But its legacy endures as one of the great sports marketing brands.

“When you stop and think about it,” Joe Dumars said, “it was genius.”

Yet there would be no Bad Boys without the Boston Celtics. The seed was planted in Game 3 of the 1987 Eastern Conference finals on May 23, 1987.

The Celtics won the first two games at history-creviced Boston Garden, continuing a home winning streak against the Pistons. The series moved to the Pontiac Silverdome. The Celtics figured that the Pistons wouldn’t offer much resistance on the path toward their 17th NBA championship.

And then Larry Bird drove the lane, Bill Laimbeer dropped him on his butt and a rivalry ignited.

Bird went ballistic.

If Laimbeer had clocked any other player, the echoes of discontent wouldn’t have reverberated as strongly. But Bird was the Great Savior.

Both were ejected, and Bird was out of control as he departed the Silverdome floor.

Nobody realized it then, but Laimbeer exposed a weakness in the impenetrable Celtics. They weren’t composed of ice water. There was a plentiful well of anger that was available if you were willing to drill deep enough.

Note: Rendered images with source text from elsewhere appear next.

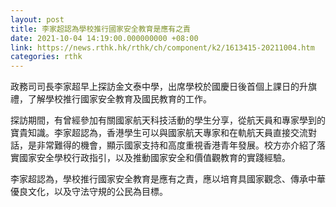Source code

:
 ```yaml
---
layout: post
title: 李家超認為學校推行國家安全教育是應有之責
date: 2021-10-04 14:19:00.000000000 +08:00
link: https://news.rthk.hk/rthk/ch/component/k2/1613415-20211004.htm
categories: rthk
---
```


政務司司長李家超早上探訪金文泰中學，出席學校於國慶日後首個上課日的升旗禮，了解學校推行國家安全教育及國民教育的工作。

探訪期間，有曾經參加有關國家航天科技活動的學生分享，從航天員和專家學到的寶貴知識。李家超認為，香港學生可以與國家航天專家和在軌航天員直接交流對話，是非常難得的機會，顯示國家支持和高度重視香港青年發展。校方亦介紹了落實國家安全學校行政指引，以及推動國家安全和價值觀教育的實踐經驗。

李家超認為，學校推行國家安全教育是應有之責，應以培育具國家觀念、傳承中華優良文化，以及守法守規的公民為目標。

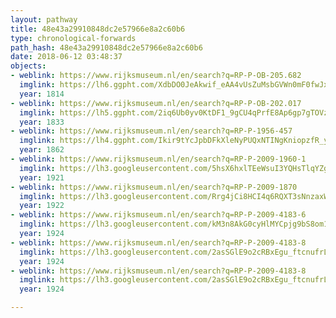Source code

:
 ```yaml
---
layout: pathway
title: 48e43a29910848dc2e57966e8a2c60b6
type: chronological-forwards
path_hash: 48e43a29910848dc2e57966e8a2c60b6
date: 2018-06-12 03:48:37
objects:
- weblink: https://www.rijksmuseum.nl/en/search?q=RP-P-OB-205.682
  imglink: https://lh6.ggpht.com/XdbDO0JeAkwif_eAA4vUsZuMsbGVWn0mF0fwJxF7m_KqFSn5FunAqU7XnAquwopqPHwwFnPz3RjSUXF9gx32fFfKSqnn=s200
  year: 1814
- weblink: https://www.rijksmuseum.nl/en/search?q=RP-P-OB-202.017
  imglink: https://lh5.ggpht.com/2iq6Ub0yv0KtDF1_9gCU4qPrfE8Ap6gp7gTOVzUDZ9H95PL6Nxe-2SzIt8Ypdce5kprMOn_j5z-oBhJa-0xto3ezizo=s200
  year: 1833
- weblink: https://www.rijksmuseum.nl/en/search?q=RP-P-1956-457
  imglink: https://lh4.ggpht.com/Ikir9tYcJpbDFkXleNyPUQxNTINgKniopzfR_yZ_H8JBuJFNnvkt3_EpnWWmj9aVi1Fr5_FV0mU_0QO6qUDNNQh7wko=s200
  year: 1862
- weblink: https://www.rijksmuseum.nl/en/search?q=RP-P-2009-1960-1
  imglink: https://lh3.googleusercontent.com/5hsX6hxlTEeWsuI3YQHsTlqYZgx8wwjoYo5KHCFtxtXES2bYYg9m3dZyyb2-Ih7W69dC0SjOnzALzbOXSkNsMmIqGfY=s200
  year: 1921
- weblink: https://www.rijksmuseum.nl/en/search?q=RP-P-2009-1870
  imglink: https://lh3.googleusercontent.com/Rrg4jCi8HCI4q6RQXT3sNnzaxWWS7VWIABUmu8nDPS9Vjx93NAEmNPfAZtu3cYZuCE0R-YCLWkE-66X6dxVfNTz0CEHF=s200
  year: 1922
- weblink: https://www.rijksmuseum.nl/en/search?q=RP-P-2009-4183-6
  imglink: https://lh3.googleusercontent.com/kM3n8AkG0cyHlMYCpjg9bS8om1xSx0vtsuwhsTt2Lzr59BYQ-my57NKVJZ7ax34vbpLVqfiXxkLZ7s3TLMZqG9Ozhg=s200
  year: 1924
- weblink: https://www.rijksmuseum.nl/en/search?q=RP-P-2009-4183-8
  imglink: https://lh3.googleusercontent.com/2asSGlE9o2cRBxEgu_ftcnufrLeUCapyWByba8g9ko7STVg84DgIb-8e4VOuwVBN1pdMnA4EtXzRZWp2jXh57yHnD4g=s200
  year: 1924
- weblink: https://www.rijksmuseum.nl/en/search?q=RP-P-2009-4183-8
  imglink: https://lh3.googleusercontent.com/2asSGlE9o2cRBxEgu_ftcnufrLeUCapyWByba8g9ko7STVg84DgIb-8e4VOuwVBN1pdMnA4EtXzRZWp2jXh57yHnD4g=s200
  year: 1924

---
```

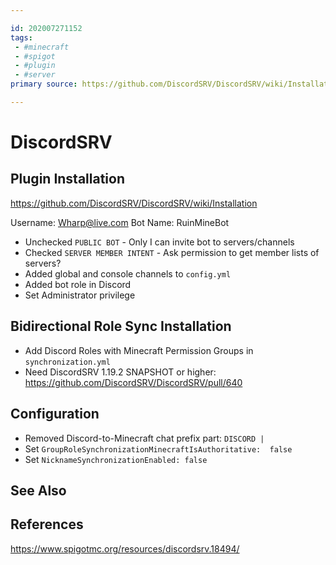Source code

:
 ```yaml
---

id: 202007271152
tags:
 - #minecraft
 - #spigot
 - #plugin
 - #server
primary source: https://github.com/DiscordSRV/DiscordSRV/wiki/Installation

---
```


# DiscordSRV

## Plugin Installation
https://github.com/DiscordSRV/DiscordSRV/wiki/Installation

Username: Wharp@live.com
Bot Name: RuinMineBot

- Unchecked `PUBLIC BOT` - Only I can invite bot to servers/channels
- Checked `SERVER MEMBER INTENT` - Ask permission to get member lists of servers?
- Added global and console channels to `config.yml`
- Added bot role in Discord
- Set Administrator privilege

## Bidirectional Role Sync Installation
- Add Discord Roles with Minecraft Permission Groups in `synchronization.yml`
- Need DiscordSRV 1.19.2 SNAPSHOT or higher:
https://github.com/DiscordSRV/DiscordSRV/pull/640


## Configuration

- Removed Discord-to-Minecraft chat prefix part: `DISCORD | `
- Set `GroupRoleSynchronizationMinecraftIsAuthoritative:  false`
- Set `NicknameSynchronizationEnabled: false`

## See Also

## References
https://www.spigotmc.org/resources/discordsrv.18494/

Apparently grudges remain. Bird didn’t want to reflect about old times when the Free Press contacted him recently.

But former Pistons captain Isiah Thomas said, “The ‘Bad Boys’ gave us the identity we were looking for because it had always been my objective when I became a Piston to find a way that we could build a tradition that put us on the same level as the Celtics and Lakers. Every championship team needs a foundation on which to build. And we achieved that.”